* **Activity**
Whenever a line in the records below holds the string "Connection", copy it out.
Provided records Block Start
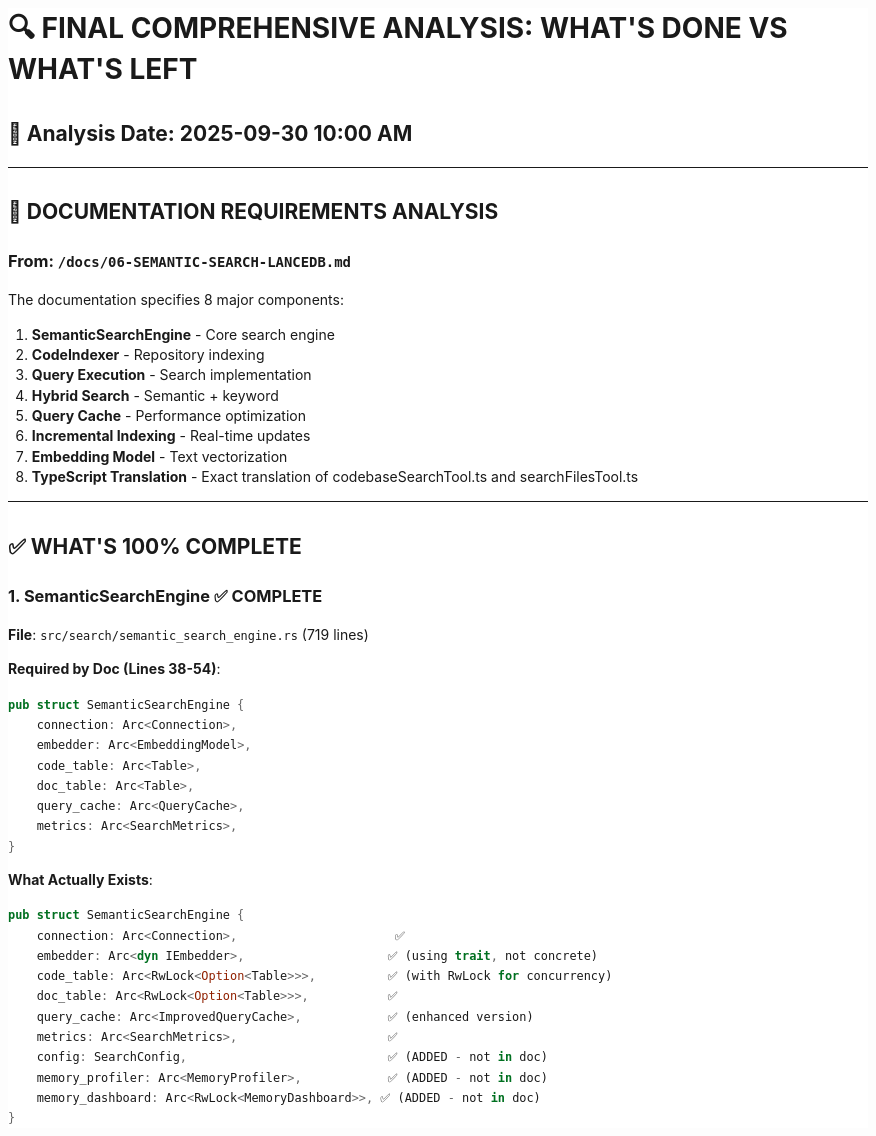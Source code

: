 # 🔍 FINAL COMPREHENSIVE ANALYSIS: WHAT'S DONE VS WHAT'S LEFT

## 📅 Analysis Date: 2025-09-30 10:00 AM

---

## 🎯 **DOCUMENTATION REQUIREMENTS ANALYSIS**

### **From: `/docs/06-SEMANTIC-SEARCH-LANCEDB.md`**

The documentation specifies 8 major components:

1. **SemanticSearchEngine** - Core search engine
2. **CodeIndexer** - Repository indexing
3. **Query Execution** - Search implementation
4. **Hybrid Search** - Semantic + keyword
5. **Query Cache** - Performance optimization
6. **Incremental Indexing** - Real-time updates
7. **Embedding Model** - Text vectorization
8. **TypeScript Translation** - Exact translation of codebaseSearchTool.ts and searchFilesTool.ts

---

## ✅ **WHAT'S 100% COMPLETE**

### **1. SemanticSearchEngine** ✅ **COMPLETE**
**File**: `src/search/semantic_search_engine.rs` (719 lines)

**Required by Doc (Lines 38-54)**:
```rust
pub struct SemanticSearchEngine {
    connection: Arc<Connection>,
    embedder: Arc<EmbeddingModel>,
    code_table: Arc<Table>,
    doc_table: Arc<Table>,
    query_cache: Arc<QueryCache>,
    metrics: Arc<SearchMetrics>,
}
```

**What Actually Exists**:
```rust
pub struct SemanticSearchEngine {
    connection: Arc<Connection>,                      ✅
    embedder: Arc<dyn IEmbedder>,                    ✅ (using trait, not concrete)
    code_table: Arc<RwLock<Option<Table>>>,          ✅ (with RwLock for concurrency)
    doc_table: Arc<RwLock<Option<Table>>>,           ✅
    query_cache: Arc<ImprovedQueryCache>,            ✅ (enhanced version)
    metrics: Arc<SearchMetrics>,                     ✅
    config: SearchConfig,                            ✅ (ADDED - not in doc)
    memory_profiler: Arc<MemoryProfiler>,            ✅ (ADDED - not in doc)
    memory_dashboard: Arc<RwLock<MemoryDashboard>>, ✅ (ADDED - not in doc)
}
```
Provided records Block End
* **Answer to this exercise**
    connection: Arc<Connection>,
    connection: Arc<Connection>,                      ✅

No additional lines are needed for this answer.